The entries underneath need to be duplicated exactly, with none omitted.

[Stored items]
--- START ---
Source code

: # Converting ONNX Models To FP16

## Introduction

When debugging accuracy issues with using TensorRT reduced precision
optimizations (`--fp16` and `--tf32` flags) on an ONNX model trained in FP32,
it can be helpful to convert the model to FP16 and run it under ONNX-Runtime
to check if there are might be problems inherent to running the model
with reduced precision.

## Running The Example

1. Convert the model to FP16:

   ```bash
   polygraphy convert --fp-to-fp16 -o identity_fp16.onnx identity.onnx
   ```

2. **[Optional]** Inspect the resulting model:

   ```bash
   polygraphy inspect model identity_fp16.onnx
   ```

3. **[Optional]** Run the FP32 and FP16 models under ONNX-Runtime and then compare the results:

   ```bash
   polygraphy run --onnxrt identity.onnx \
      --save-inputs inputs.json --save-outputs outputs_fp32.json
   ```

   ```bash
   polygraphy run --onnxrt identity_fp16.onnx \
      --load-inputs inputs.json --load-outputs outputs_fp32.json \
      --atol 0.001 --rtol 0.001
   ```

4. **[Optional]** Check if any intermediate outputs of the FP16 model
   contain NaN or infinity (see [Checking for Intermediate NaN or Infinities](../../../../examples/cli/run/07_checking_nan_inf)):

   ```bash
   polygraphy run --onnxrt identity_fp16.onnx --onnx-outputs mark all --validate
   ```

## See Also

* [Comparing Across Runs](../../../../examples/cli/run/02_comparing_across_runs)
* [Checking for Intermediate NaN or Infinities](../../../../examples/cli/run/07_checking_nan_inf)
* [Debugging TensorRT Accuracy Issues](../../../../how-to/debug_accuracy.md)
--- END ---
> [ANSWER FOR THE TASK]
Source code

: # Converting ONNX Models To FP16

## Introduction

When debugging accuracy issues with using TensorRT reduced precision
optimizations (`--fp16` and `--tf32` flags) on an ONNX model trained in FP32,
it can be helpful to convert the model to FP16 and run it under ONNX-Runtime
to check if there are might be problems inherent to running the model
with reduced precision.

## Running The Example

1. Convert the model to FP16:

   ```bash
   polygraphy convert --fp-to-fp16 -o identity_fp16.onnx identity.onnx
   ```

2. **[Optional]** Inspect the resulting model:

   ```bash
   polygraphy inspect model identity_fp16.onnx
   ```

3. **[Optional]** Run the FP32 and FP16 models under ONNX-Runtime and then compare the results:

   ```bash
   polygraphy run --onnxrt identity.onnx \
      --save-inputs inputs.json --save-outputs outputs_fp32.json
   ```

   ```bash
   polygraphy run --onnxrt identity_fp16.onnx \
      --load-inputs inputs.json --load-outputs outputs_fp32.json \
      --atol 0.001 --rtol 0.001
   ```

4. **[Optional]** Check if any intermediate outputs of the FP16 model
   contain NaN or infinity (see [Checking for Intermediate NaN or Infinities](../../../../examples/cli/run/07_checking_nan_inf)):

   ```bash
   polygraphy run --onnxrt identity_fp16.onnx --onnx-outputs mark all --validate
   ```

## See Also

* [Comparing Across Runs](../../../../examples/cli/run/02_comparing_across_runs)
* [Checking for Intermediate NaN or Infinities](../../../../examples/cli/run/07_checking_nan_inf)
* [Debugging TensorRT Accuracy Issues](../../../../how-to/debug_accuracy.md)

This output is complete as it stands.